From the first hint of the virus to the rush to reopen, Iowa has done perilously little to protect its workers, their families, and their communities. Safe workplaces are pretty clearly defined in the guidelines developed by both the CDC and the Occupational Health and Safety Administration (OSHA). But there is nothing in state or federal law that compels employers to follow them, and ample evidence that many are not. Even in the midst of local outbreaks, county health directors lacked the authority to shut down production. “They just don’t get it,” as the Tama County emergency management coordinator, complained in the midst of an outbreak at the National Beef plant there, “They will keep going until all of their employees have this virus. They would rather risk their employees’ health and keep their production going.” As Governor Reynolds coldly reminded us in late May: “Our recovery is contingent on our ability to protect both the lives and the livelihoods of Iowans. We can’t prioritize one over the other.”

Those priorities came into sharper focus this week. In a brief and largely aimless session, the Iowa Legislature offered scarcely a passing reference to the health and economic insecurity facing Iowa’s working families. They did, however, jump to address the insecurity of Iowa employers — offering up blanket immunity from COVID related claims coming from workers or consumers.

The “COVID-19 Response and Back to Business Limited Liability Act” (Senate File 2338) requires that any claims of exposure to the virus meet a standard of “reckless disregard” or “actual malice.” Employers “shall not be held liable for civil damages for any injuries sustained from exposure or potential exposure to COVID-19 if the act or omission alleged to violate a duty of care was in substantial compliance or was consistent with any federal or state statute, regulation, order, or public health guidance related to COVID-19 that was applicable to the person or activity at issue at the time of the alleged exposure.” Since such regulations or guidelines are virtually non-existent, it is hard to imagine what such threshold might look like.

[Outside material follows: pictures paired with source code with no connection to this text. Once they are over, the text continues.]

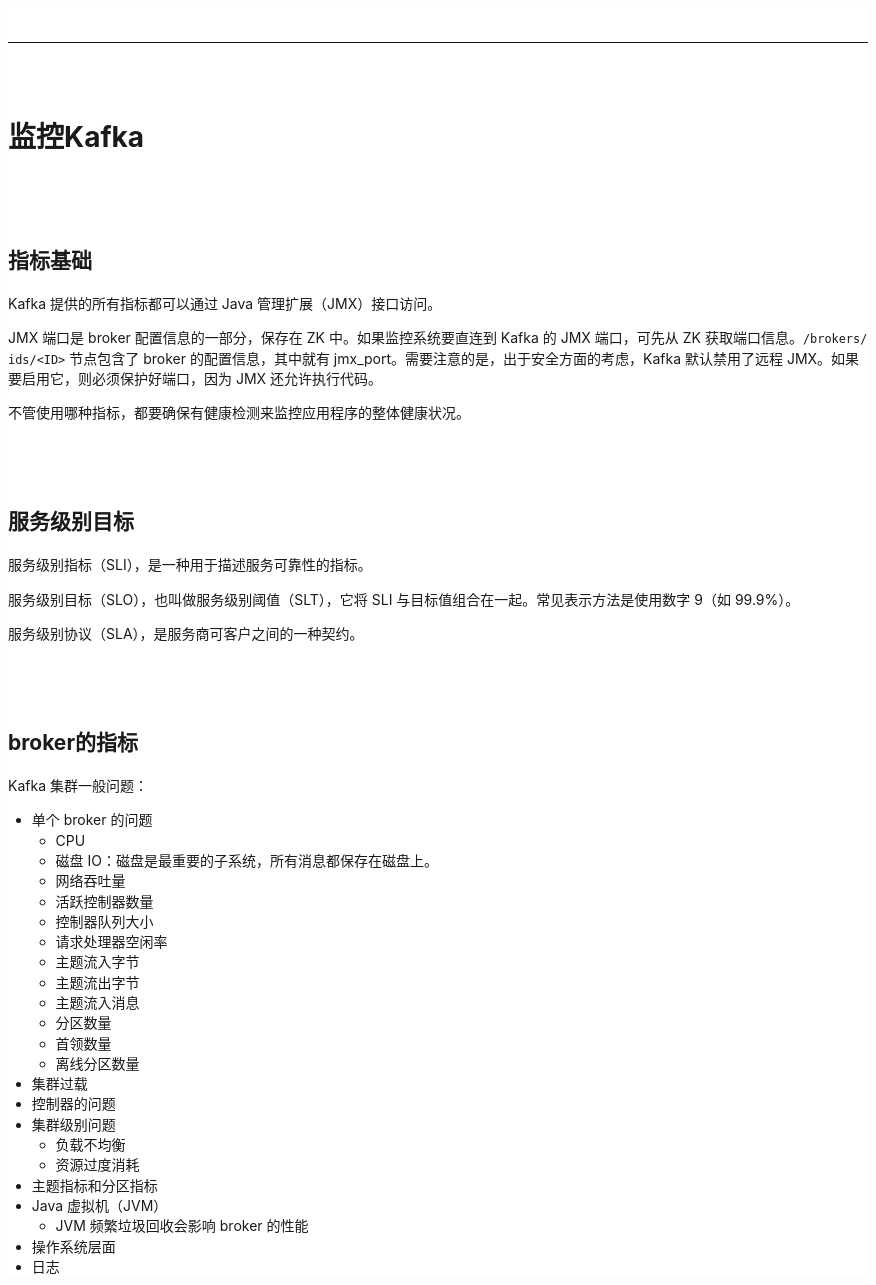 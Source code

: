 <br/>

---

<br/>

# 监控Kafka

<br/>
<br/>

## 指标基础

Kafka 提供的所有指标都可以通过 Java 管理扩展（JMX）接口访问。

JMX 端口是 broker 配置信息的一部分，保存在 ZK 中。如果监控系统要直连到 Kafka 的 JMX 端口，可先从 ZK 获取端口信息。`/brokers/ids/<ID>` 节点包含了 broker 的配置信息，其中就有 jmx_port。需要注意的是，出于安全方面的考虑，Kafka 默认禁用了远程 JMX。如果要启用它，则必须保护好端口，因为 JMX 还允许执行代码。

不管使用哪种指标，都要确保有健康检测来监控应用程序的整体健康状况。

<br/>
<br/>

## 服务级别目标

服务级别指标（SLI），是一种用于描述服务可靠性的指标。

服务级别目标（SLO），也叫做服务级别阈值（SLT），它将 SLI 与目标值组合在一起。常见表示方法是使用数字 9（如 99.9%）。

服务级别协议（SLA），是服务商可客户之间的一种契约。

<br/>
<br/>

## broker的指标

Kafka 集群一般问题：

- 单个 broker 的问题
  - CPU
  - 磁盘 IO：磁盘是最重要的子系统，所有消息都保存在磁盘上。
  - 网络吞吐量
  - 活跃控制器数量
  - 控制器队列大小
  - 请求处理器空闲率
  - 主题流入字节
  - 主题流出字节
  - 主题流入消息
  - 分区数量
  - 首领数量
  - 离线分区数量
- 集群过载
- 控制器的问题
- 集群级别问题
  - 负载不均衡
  - 资源过度消耗
- 主题指标和分区指标
- Java 虚拟机（JVM）
  - JVM 频繁垃圾回收会影响 broker 的性能
- 操作系统层面
- 日志
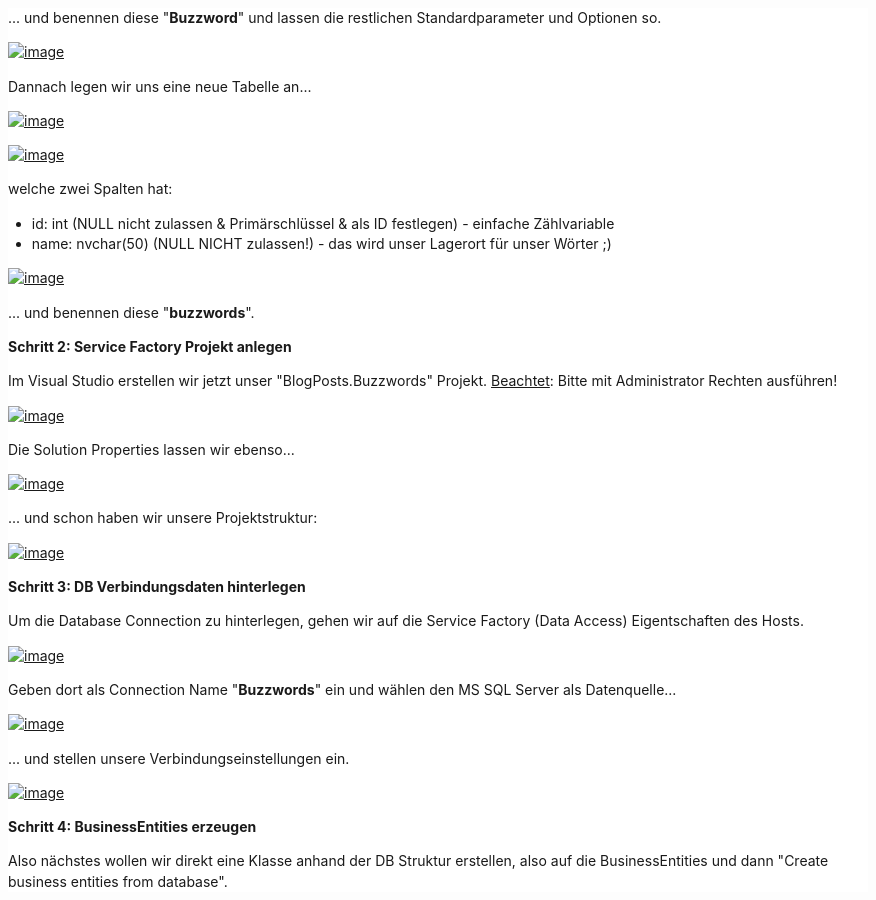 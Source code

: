 ... und benennen diese "<strong>Buzzword</strong>" und lassen die restlichen Standardparameter und Optionen so.

<a atomicselection="true" href="{{BASE_PATH}}/assets/wp-images-de/image90.png"><img border="0" width="187" src="{{BASE_PATH}}/assets/wp-images-de/image-thumb69.png" alt="image" height="103" style="border: 0px" /></a>

Dannach legen wir uns eine neue Tabelle an...

<a atomicselection="true" href="{{BASE_PATH}}/assets/wp-images-de/image91.png"><img border="0" width="359" src="{{BASE_PATH}}/assets/wp-images-de/image-thumb70.png" alt="image" height="59" style="border: 0px" /></a>

<a atomicselection="true" href="{{BASE_PATH}}/assets/wp-images-de/image92.png"><img border="0" width="367" src="{{BASE_PATH}}/assets/wp-images-de/image-thumb71.png" alt="image" height="108" style="border: 0px" /></a>

welche zwei Spalten hat:
<ul>
	<li>id: int (NULL nicht zulassen &amp; Primärschlüssel &amp; als ID festlegen) - einfache Zählvariable</li>
	<li>name: nvchar(50) (NULL NICHT zulassen!) - das wird unser Lagerort für unser Wörter ;)</li>
</ul>
<a atomicselection="true" href="{{BASE_PATH}}/assets/wp-images-de/image93.png"><img border="0" width="258" src="{{BASE_PATH}}/assets/wp-images-de/image-thumb72.png" alt="image" height="94" style="border: 0px" /></a>

... und benennen diese "<strong>buzzwords</strong>".

<strong>Schritt 2: Service Factory Projekt anlegen</strong>

Im Visual Studio erstellen wir jetzt unser "BlogPosts.Buzzwords" Projekt.
<u>Beachtet</u>: Bitte mit Administrator Rechten ausführen!

<a atomicselection="true" href="{{BASE_PATH}}/assets/wp-images-de/image94.png"><img border="0" width="408" src="{{BASE_PATH}}/assets/wp-images-de/image-thumb73.png" alt="image" height="274" style="border: 0px" /></a>

Die Solution Properties lassen wir ebenso...

<a atomicselection="true" href="{{BASE_PATH}}/assets/wp-images-de/image95.png"><img border="0" width="415" src="{{BASE_PATH}}/assets/wp-images-de/image-thumb74.png" alt="image" height="308" style="border: 0px" /></a>

... und schon haben wir unsere Projektstruktur:

<a atomicselection="true" href="{{BASE_PATH}}/assets/wp-images-de/image96.png"><img border="0" width="314" src="{{BASE_PATH}}/assets/wp-images-de/image-thumb75.png" alt="image" height="297" style="border: 0px" /></a>

<strong>Schritt 3: DB Verbindungsdaten hinterlegen</strong>

Um die Database Connection zu hinterlegen, gehen wir auf die Service Factory (Data Access) Eigentschaften des Hosts.

<a atomicselection="true" href="{{BASE_PATH}}/assets/wp-images-de/image97.png"><img border="0" width="402" src="{{BASE_PATH}}/assets/wp-images-de/image-thumb76.png" alt="image" height="162" style="border: 0px" /></a>

Geben dort als Connection Name "<strong>Buzzwords</strong>" ein und wählen den MS SQL Server als Datenquelle...

<a atomicselection="true" href="{{BASE_PATH}}/assets/wp-images-de/image98.png"><img border="0" width="424" src="{{BASE_PATH}}/assets/wp-images-de/image-thumb77.png" alt="image" height="290" style="border: 0px" /></a>

... und stellen unsere Verbindungseinstellungen ein.

<a atomicselection="true" href="{{BASE_PATH}}/assets/wp-images-de/image99.png"><img border="0" width="252" src="{{BASE_PATH}}/assets/wp-images-de/image-thumb78.png" alt="image" height="344" style="border: 0px" /></a> 

<strong>Schritt 4: BusinessEntities erzeugen</strong>

Also nächstes wollen wir direkt eine Klasse anhand der DB Struktur erstellen, also auf die BusinessEntities und dann "Create business entities from database".
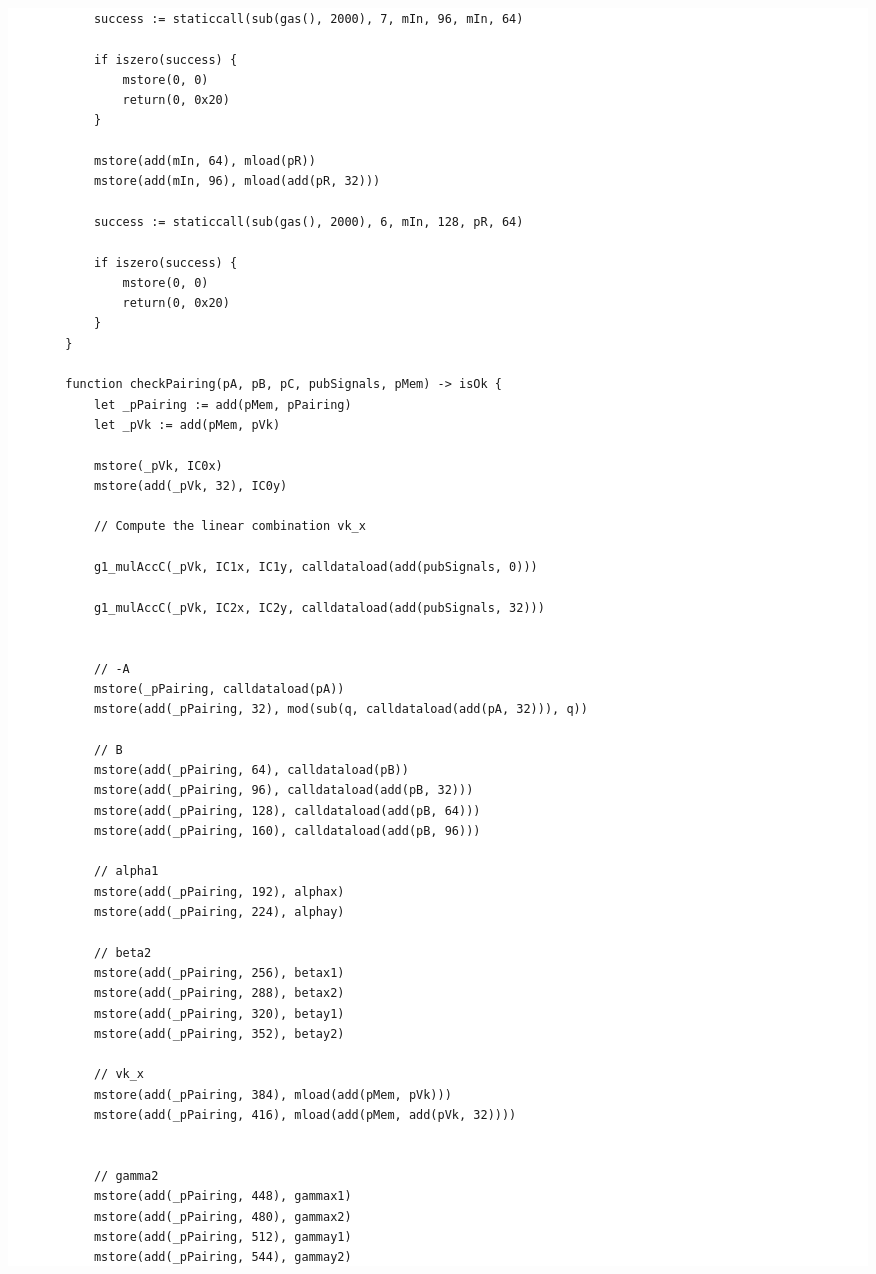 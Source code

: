                 success := staticcall(sub(gas(), 2000), 7, mIn, 96, mIn, 64)

                if iszero(success) {
                    mstore(0, 0)
                    return(0, 0x20)
                }

                mstore(add(mIn, 64), mload(pR))
                mstore(add(mIn, 96), mload(add(pR, 32)))

                success := staticcall(sub(gas(), 2000), 6, mIn, 128, pR, 64)

                if iszero(success) {
                    mstore(0, 0)
                    return(0, 0x20)
                }
            }

            function checkPairing(pA, pB, pC, pubSignals, pMem) -> isOk {
                let _pPairing := add(pMem, pPairing)
                let _pVk := add(pMem, pVk)

                mstore(_pVk, IC0x)
                mstore(add(_pVk, 32), IC0y)

                // Compute the linear combination vk_x

                g1_mulAccC(_pVk, IC1x, IC1y, calldataload(add(pubSignals, 0)))

                g1_mulAccC(_pVk, IC2x, IC2y, calldataload(add(pubSignals, 32)))


                // -A
                mstore(_pPairing, calldataload(pA))
                mstore(add(_pPairing, 32), mod(sub(q, calldataload(add(pA, 32))), q))

                // B
                mstore(add(_pPairing, 64), calldataload(pB))
                mstore(add(_pPairing, 96), calldataload(add(pB, 32)))
                mstore(add(_pPairing, 128), calldataload(add(pB, 64)))
                mstore(add(_pPairing, 160), calldataload(add(pB, 96)))

                // alpha1
                mstore(add(_pPairing, 192), alphax)
                mstore(add(_pPairing, 224), alphay)

                // beta2
                mstore(add(_pPairing, 256), betax1)
                mstore(add(_pPairing, 288), betax2)
                mstore(add(_pPairing, 320), betay1)
                mstore(add(_pPairing, 352), betay2)

                // vk_x
                mstore(add(_pPairing, 384), mload(add(pMem, pVk)))
                mstore(add(_pPairing, 416), mload(add(pMem, add(pVk, 32))))


                // gamma2
                mstore(add(_pPairing, 448), gammax1)
                mstore(add(_pPairing, 480), gammax2)
                mstore(add(_pPairing, 512), gammay1)
                mstore(add(_pPairing, 544), gammay2)
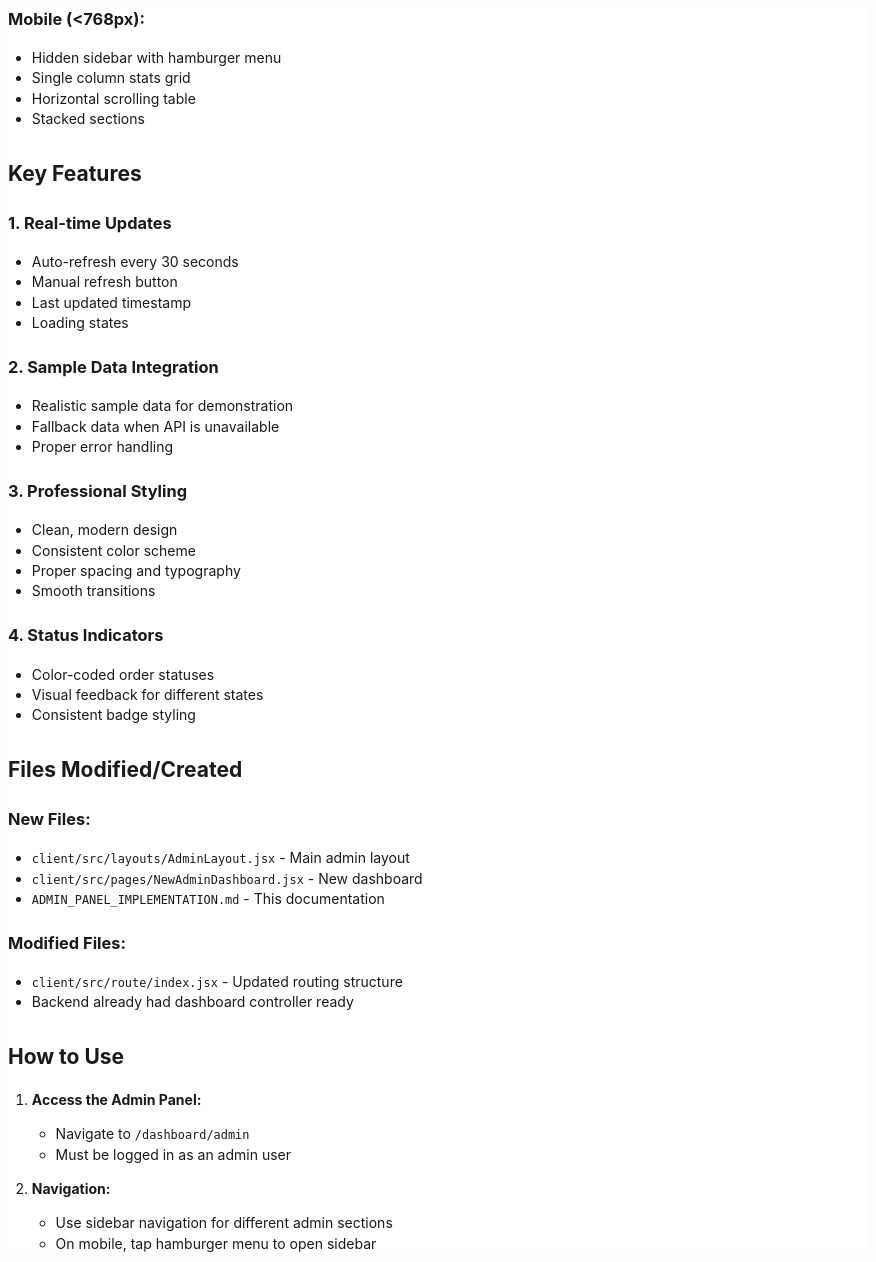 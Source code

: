 ### Mobile (<768px):
- Hidden sidebar with hamburger menu
- Single column stats grid
- Horizontal scrolling table
- Stacked sections

## Key Features

### 1. Real-time Updates
- Auto-refresh every 30 seconds
- Manual refresh button
- Last updated timestamp
- Loading states

### 2. Sample Data Integration
- Realistic sample data for demonstration
- Fallback data when API is unavailable
- Proper error handling

### 3. Professional Styling
- Clean, modern design
- Consistent color scheme
- Proper spacing and typography
- Smooth transitions

### 4. Status Indicators
- Color-coded order statuses
- Visual feedback for different states
- Consistent badge styling

## Files Modified/Created

### New Files:
- `client/src/layouts/AdminLayout.jsx` - Main admin layout
- `client/src/pages/NewAdminDashboard.jsx` - New dashboard
- `ADMIN_PANEL_IMPLEMENTATION.md` - This documentation

### Modified Files:
- `client/src/route/index.jsx` - Updated routing structure
- Backend already had dashboard controller ready

## How to Use

1. **Access the Admin Panel:**
   - Navigate to `/dashboard/admin`
   - Must be logged in as an admin user

2. **Navigation:**
   - Use sidebar navigation for different admin sections
   - On mobile, tap hamburger menu to open sidebar
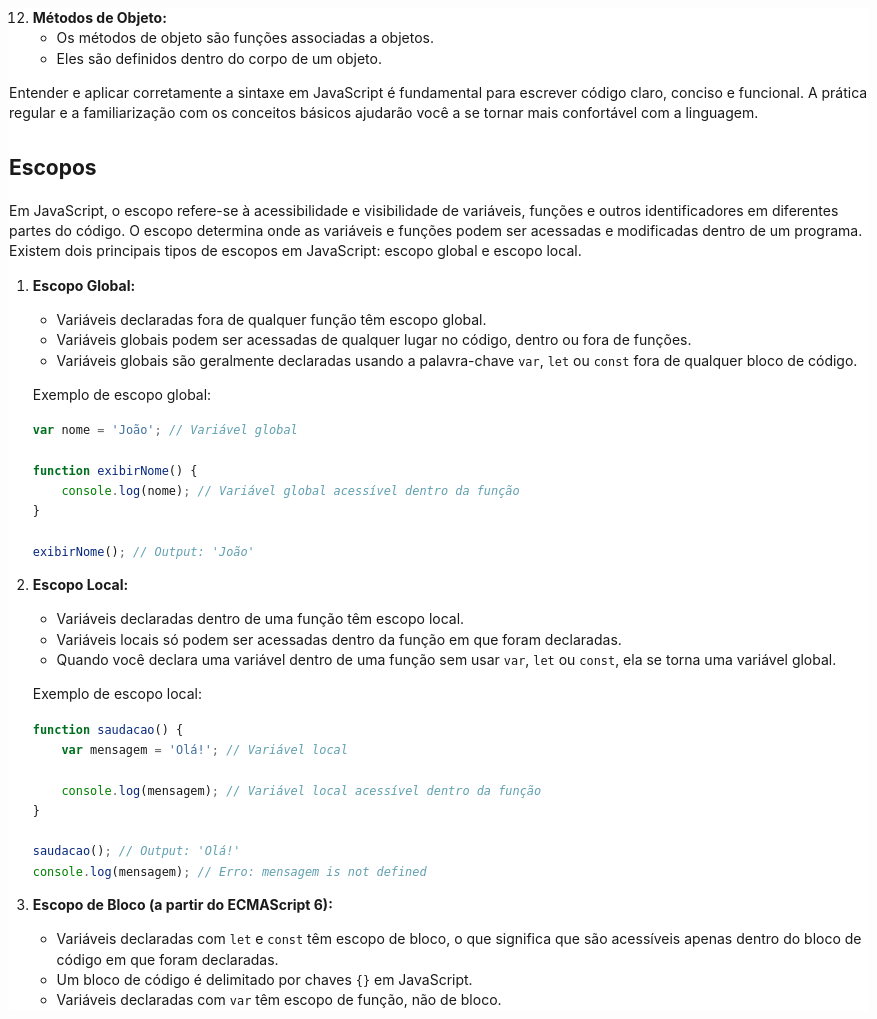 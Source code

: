 12. **Métodos de Objeto:**
    - Os métodos de objeto são funções associadas a objetos.
    - Eles são definidos dentro do corpo de um objeto.

Entender e aplicar corretamente a sintaxe em JavaScript é fundamental para escrever código claro, conciso e funcional. A prática regular e a familiarização com os conceitos básicos ajudarão você a se tornar mais confortável com a linguagem.

## Escopos

Em JavaScript, o escopo refere-se à acessibilidade e visibilidade de variáveis, funções e outros identificadores em diferentes partes do código. O escopo determina onde as variáveis e funções podem ser acessadas e modificadas dentro de um programa. Existem dois principais tipos de escopos em JavaScript: escopo global e escopo local.

1. **Escopo Global:**
   - Variáveis declaradas fora de qualquer função têm escopo global.
   - Variáveis globais podem ser acessadas de qualquer lugar no código, dentro ou fora de funções.
   - Variáveis globais são geralmente declaradas usando a palavra-chave `var`, `let` ou `const` fora de qualquer bloco de código.

   Exemplo de escopo global:
   ```javascript
   var nome = 'João'; // Variável global

   function exibirNome() {
       console.log(nome); // Variável global acessível dentro da função
   }

   exibirNome(); // Output: 'João'
   ```

2. **Escopo Local:**
   - Variáveis declaradas dentro de uma função têm escopo local.
   - Variáveis locais só podem ser acessadas dentro da função em que foram declaradas.
   - Quando você declara uma variável dentro de uma função sem usar `var`, `let` ou `const`, ela se torna uma variável global.

   Exemplo de escopo local:
   ```javascript
   function saudacao() {
       var mensagem = 'Olá!'; // Variável local

       console.log(mensagem); // Variável local acessível dentro da função
   }

   saudacao(); // Output: 'Olá!'
   console.log(mensagem); // Erro: mensagem is not defined
   ```

3. **Escopo de Bloco (a partir do ECMAScript 6):**
   - Variáveis declaradas com `let` e `const` têm escopo de bloco, o que significa que são acessíveis apenas dentro do bloco de código em que foram declaradas.
   - Um bloco de código é delimitado por chaves `{}` em JavaScript.
   - Variáveis declaradas com `var` têm escopo de função, não de bloco.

At a time of such peril and uncertainty, this is a remarkable and damning expression of our state’s priorities. It is a solution in search of a problem; there has been no stampede of frivolous damage claims — in Iowa or elsewhere. And it ignores the more obvious and equitable tack, which is to protect the workers in the first place, and allow them to refuse work (and draw unemployment benefits) if that protection is not sufficient. “Everybody wins when businesses follow clear, science-based guidelines to protect health and safety,” as The New York Times put it in a recent editorial. “Workers and customers are less likely to get exposed to the virus, and businesses are less likely to get exposed to litigation.”

Now, more than ever, our public policies should be assessed on whom they put at risk and whom they reward; on whom they protect, and whom they do not. The blanket immunity offered Iowa businesses by SF2338, alongside our abject and continuing failure to offer any meaningful protection for Iowa’s workers, fails that assessment on all counts.

Colin Gordon is senior research consultant for the Iowa Policy Project and a professor of history at the University of Iowa.